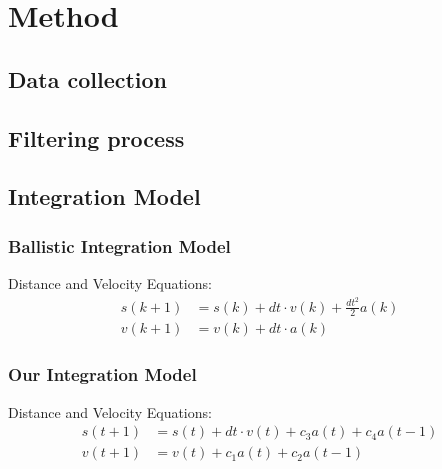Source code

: 
\section{Method}

\subsection{Data collection}

\subsection{Filtering process}

\subsection{Integration Model}



\begin{frame}
  \frametitle{Ballistic Integration Model }

    Distance and Velocity Equations:
    \begin{align*}
        s(k+1) &= s(k) + dt \cdot v(k) + \frac{dt^2}{2} a(k) \\
        v(k+1) &= v(k) + dt \cdot a(k)
    \end{align*}

    \hfil
{}

\end{frame}




\begin{frame}
  \frametitle{Our Integration Model }

    Distance and Velocity Equations:
    \begin{align*}
    s(t+1) &= s(t) + dt \cdot v(t)+ c_3 a(t) + c_4 a(t-1) \\
    v(t+1) &= v(t) + c_1 a(t) + c_2a(t-1)
    \end{align*}

    \hfil
{}

\end{frame}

^^^^^^^^

Omit the pictures. Transcribe every record exactly.

Source code

: 
\section{Method}

\subsection{Data collection}

\subsection{Filtering process}

\subsection{Integration Model}



\begin{frame}
  \frametitle{Ballistic Integration Model }

    Distance and Velocity Equations:
    \begin{align*}
        s(k+1) &= s(k) + dt \cdot v(k) + \frac{dt^2}{2} a(k) \\
        v(k+1) &= v(k) + dt \cdot a(k)
    \end{align*}

    \hfil
{}

\end{frame}




\begin{frame}
  \frametitle{Our Integration Model }

    Distance and Velocity Equations:
    \begin{align*}
    s(t+1) &= s(t) + dt \cdot v(t)+ c_3 a(t) + c_4 a(t-1) \\
    v(t+1) &= v(t) + c_1 a(t) + c_2a(t-1)
    \end{align*}

    \hfil
{}

\end{frame}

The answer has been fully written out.